In a 2014 report, leading management consulting firm A.T. Kearney estimated the global sports industry to be worth approximately $600-700 billion. The same year saw investments to the tune of $1 billion poured into sports-tech startups around the world, underlining just how much potential these new-age ventures hold.

Hudl, a video coaching tools platform, secured Series A funding worth $73 million in 2015. While sports video analytics venture Krossover which raised $24 million in various rounds got acquired by Dallas-based Blue Star Sports in May 2017. Sportsradar, a sports data analytics and technology startup, was chosen for strategic investment by Mark Cuban, the owner of Dallas Mavericks; Ted Leonsis, Owner – Washington Wizards, Washington Capitals, and Washington Mystics; and former NBA superstar and basketball great Michael Jordan, currently the owner of Charlotte Hornets.
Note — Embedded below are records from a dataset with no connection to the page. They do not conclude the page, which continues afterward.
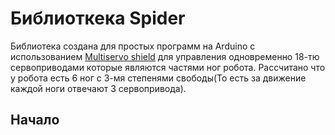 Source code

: # Библиоткека Spider
Библиотека создана для простых программ на Arduino с использованием [Multiservo shield](https://github.com/amperka/Multiservo) для управления одновременно 18-тю сервоприводами которые являются частями ног робота. Рассчитано что у робота есть 6 ног с 3-мя степенями свободы(То есть за движение каждой ноги отвечают 3 сервопривода).

## Начало
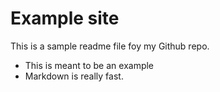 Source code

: # Example site

This is a sample readme file foy my Github repo. 

* This is meant to be an example
* Markdown is really fast. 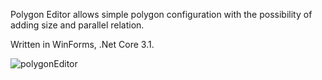 Polygon Editor allows simple polygon configuration with the possibility of adding size and parallel relation.

Written in WinForms, .Net Core 3.1.

![polygonEditor](https://user-images.githubusercontent.com/72929760/200711756-7d6d871b-8fca-44b4-b990-d72b31d7e630.png)

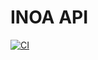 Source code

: # INOA API

[![CI](https://github.com/inoa-io/inoa-api/actions/workflows/ci.yaml/badge.svg)](https://github.com/inoa-io/inoa-api/actions/workflows/ci.yaml)
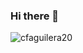 ### Hi there 👋

<p>
  <img src="https://komarev.com/ghpvc/?username=cfaguilera20&label=Profile%20views&color=0e75b6&style=flat" alt="cfaguilera20" />
</p>
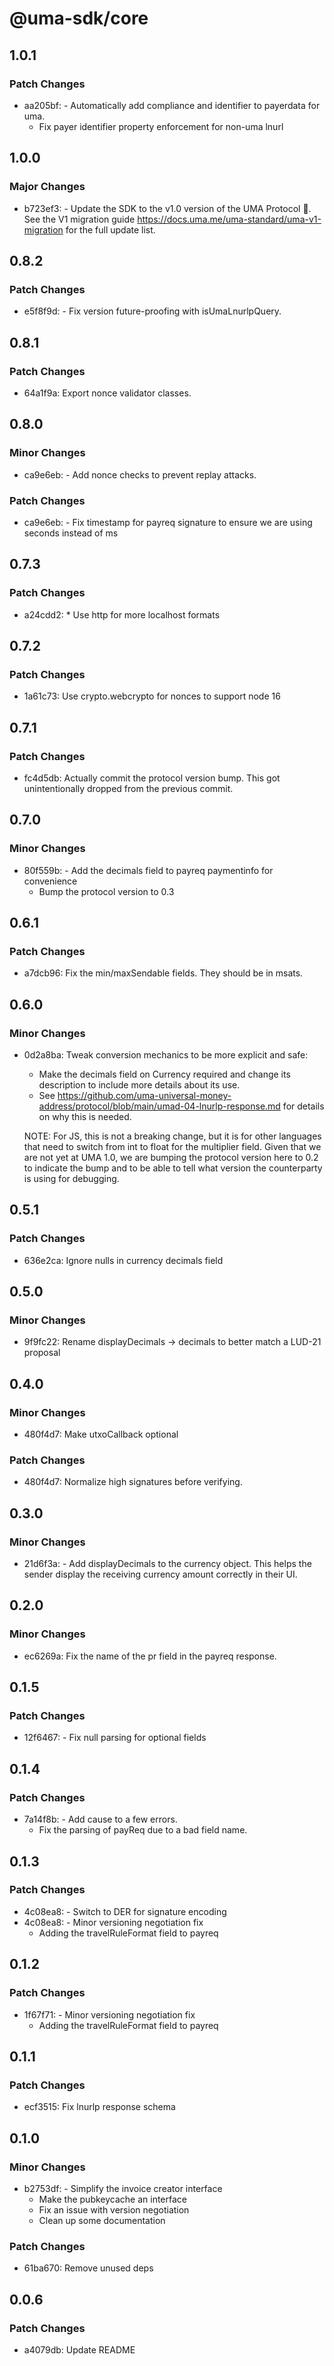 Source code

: # @uma-sdk/core

## 1.0.1

### Patch Changes

- aa205bf: - Automatically add compliance and identifier to payerdata for uma.
  - Fix payer identifier property enforcement for non-uma lnurl

## 1.0.0

### Major Changes

- b723ef3: - Update the SDK to the v1.0 version of the UMA Protocol 🎉. See the V1 migration guide https://docs.uma.me/uma-standard/uma-v1-migration for the full update list.

## 0.8.2

### Patch Changes

- e5f8f9d: - Fix version future-proofing with isUmaLnurlpQuery.

## 0.8.1

### Patch Changes

- 64a1f9a: Export nonce validator classes.

## 0.8.0

### Minor Changes

- ca9e6eb: - Add nonce checks to prevent replay attacks.

### Patch Changes

- ca9e6eb: - Fix timestamp for payreq signature to ensure we are using seconds instead of ms

## 0.7.3

### Patch Changes

- a24cdd2: \* Use http for more localhost formats

## 0.7.2

### Patch Changes

- 1a61c73: Use crypto.webcrypto for nonces to support node 16

## 0.7.1

### Patch Changes

- fc4d5db: Actually commit the protocol version bump. This got unintentionally dropped from the previous commit.

## 0.7.0

### Minor Changes

- 80f559b: - Add the decimals field to payreq paymentinfo for convenience
  - Bump the protocol version to 0.3

## 0.6.1

### Patch Changes

- a7dcb96: Fix the min/maxSendable fields. They should be in msats.

## 0.6.0

### Minor Changes

- 0d2a8ba: Tweak conversion mechanics to be more explicit and safe:

  - Make the decimals field on Currency required and change its description to include more details about its use.
  - See https://github.com/uma-universal-money-address/protocol/blob/main/umad-04-lnurlp-response.md for details on why this is needed.

  NOTE: For JS, this is not a breaking change, but it is for other languages that need to switch from int to float for the multiplier field. Given that we are not yet at UMA 1.0, we are bumping the protocol version here to 0.2 to indicate the bump and to be able to tell what version the counterparty is using for debugging.

## 0.5.1

### Patch Changes

- 636e2ca: Ignore nulls in currency decimals field

## 0.5.0

### Minor Changes

- 9f9fc22: Rename displayDecimals -> decimals to better match a LUD-21 proposal

## 0.4.0

### Minor Changes

- 480f4d7: Make utxoCallback optional

### Patch Changes

- 480f4d7: Normalize high signatures before verifying.

## 0.3.0

### Minor Changes

- 21d6f3a: - Add displayDecimals to the currency object. This helps the sender display the receiving currency amount correctly in their UI.

## 0.2.0

### Minor Changes

- ec6269a: Fix the name of the pr field in the payreq response.

## 0.1.5

### Patch Changes

- 12f6467: - Fix null parsing for optional fields

## 0.1.4

### Patch Changes

- 7a14f8b: - Add cause to a few errors.
  - Fix the parsing of payReq due to a bad field name.

## 0.1.3

### Patch Changes

- 4c08ea8: - Switch to DER for signature encoding
- 4c08ea8: - Minor versioning negotiation fix
  - Adding the travelRuleFormat field to payreq

## 0.1.2

### Patch Changes

- 1f67f71: - Minor versioning negotiation fix
  - Adding the travelRuleFormat field to payreq

## 0.1.1

### Patch Changes

- ecf3515: Fix lnurlp response schema

## 0.1.0

### Minor Changes

- b2753df: - Simplify the invoice creator interface
  - Make the pubkeycache an interface
  - Fix an issue with version negotiation
  - Clean up some documentation

### Patch Changes

- 61ba670: Remove unused deps

## 0.0.6

### Patch Changes

- a4079db: Update README
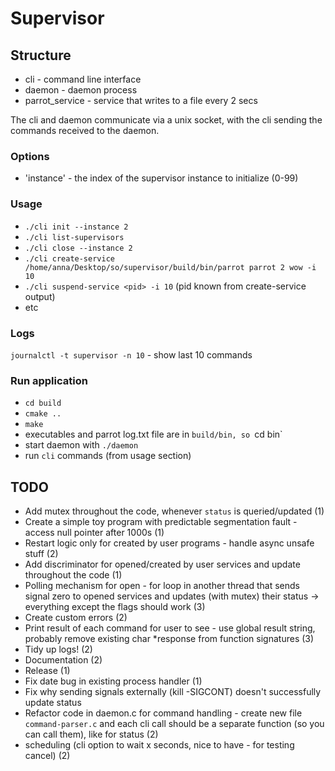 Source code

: # Supervisor

## Structure

* cli - command line interface
* daemon - daemon process
* parrot_service - service that writes to a file every 2 secs

The cli and daemon communicate via a unix socket, with the cli sending the commands received to the daemon.

### Options

* 'instance' - the index of the supervisor instance to initialize (0-99)

### Usage
* `./cli init --instance 2`
* `./cli list-supervisors`
* `./cli close --instance 2`
* `./cli create-service /home/anna/Desktop/so/supervisor/build/bin/parrot parrot 2 wow -i 10`
* `./cli suspend-service <pid> -i 10` (pid known from create-service output)
* etc


### Logs
`journalctl -t supervisor -n 10` - show last 10 commands

### Run application
* `cd build`
* `cmake ..`
* `make`
* executables and parrot log.txt file are in `build/bin, so `cd bin`
* start daemon with `./daemon`
* run `cli` commands (from usage section)

## TODO
* Add mutex throughout the code, whenever `status` is queried/updated (1)
* Create a simple toy program with predictable segmentation fault - access null pointer after 1000s (1)
* Restart logic only for created by user programs - handle async unsafe stuff (2)
* Add discriminator for opened/created by user services and update throughout the code (1)
* Polling mechanism for open - for loop in another thread that sends signal zero to opened services and updates (with mutex) their status -> everything except the flags should work (3)
* Create custom errors (2)
* Print result of each command for user to see - use global result string, probably remove existing char *response from function signatures (3)
* Tidy up logs! (2)
* Documentation (2)
* Release (1)
* Fix date bug in existing process handler (1)
* Fix why sending signals externally (kill -SIGCONT) doesn't successfully update status
* Refactor code in daemon.c for command handling - create new file `command-parser.c` and each cli call should be a separate function (so you can call them), like for status (2)
* scheduling (cli option to wait x seconds, nice to have - for testing cancel) (2)
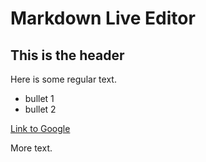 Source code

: # Markdown Live Editor

## This is the header

Here is some regular text.

* bullet 1
* bullet 2

[Link to Google](http://www.google.com)

More text. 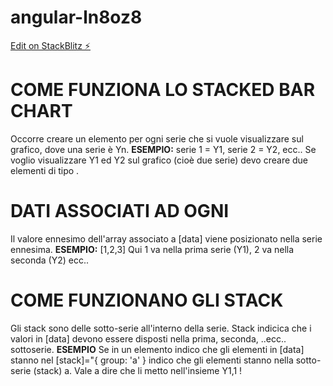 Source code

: # angular-ln8oz8

[Edit on StackBlitz ⚡️](https://stackblitz.com/edit/angular-ln8oz8)

# COME FUNZIONA LO STACKED BAR CHART 
Occorre creare un elemento <kendo-chart-series> per ogni serie che si vuole 
visualizzare sul grafico, dove una serie è Yn. 
**ESEMPIO:** serie 1 = Y1, serie 2 = Y2, ecc..
Se voglio visualizzare Y1 ed Y2 sul grafico (cioè due serie)
devo creare due elementi di tipo <kendo-chart-series>.

# DATI ASSOCIATI AD OGNI <kendo-chart-series>
Il valore ennesimo dell'array associato a [data]
viene posizionato nella serie ennesima. 
**ESEMPIO:** [1,2,3]
Qui 1 va nella prima serie (Y1), 2 va nella seconda (Y2) ecc..

# COME FUNZIONANO GLI STACK 
Gli stack sono delle sotto-serie all'interno della serie. 
Stack indicica che i valori in [data] devono essere disposti
nella prima, seconda, ..ecc.. sottoserie. 
**ESEMPIO**
Se in un elemento <kendo-chart-series> indico che gli elementi in 
[data] stanno nel [stack]="{ group: 'a' } indico che gli elementi
stanno nella sotto-serie (stack) a. 
Vale a dire che li metto nell'insieme Y1,1 !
These investments are indicative of an industry-wide impetus of investment into sports-tech startups. Every aspect of sports consumption – from live fan engagement, player performance, talent identification, content delivery, consumer tracking/insights, and viewer experience – is set to be revolutionised and transformed by these ventures. The time is ripe for investors to capitalise on the exponential growth that the sports-tech industry is expected to witness in the near future. After all, it is simply a matter of staying ahead of the game.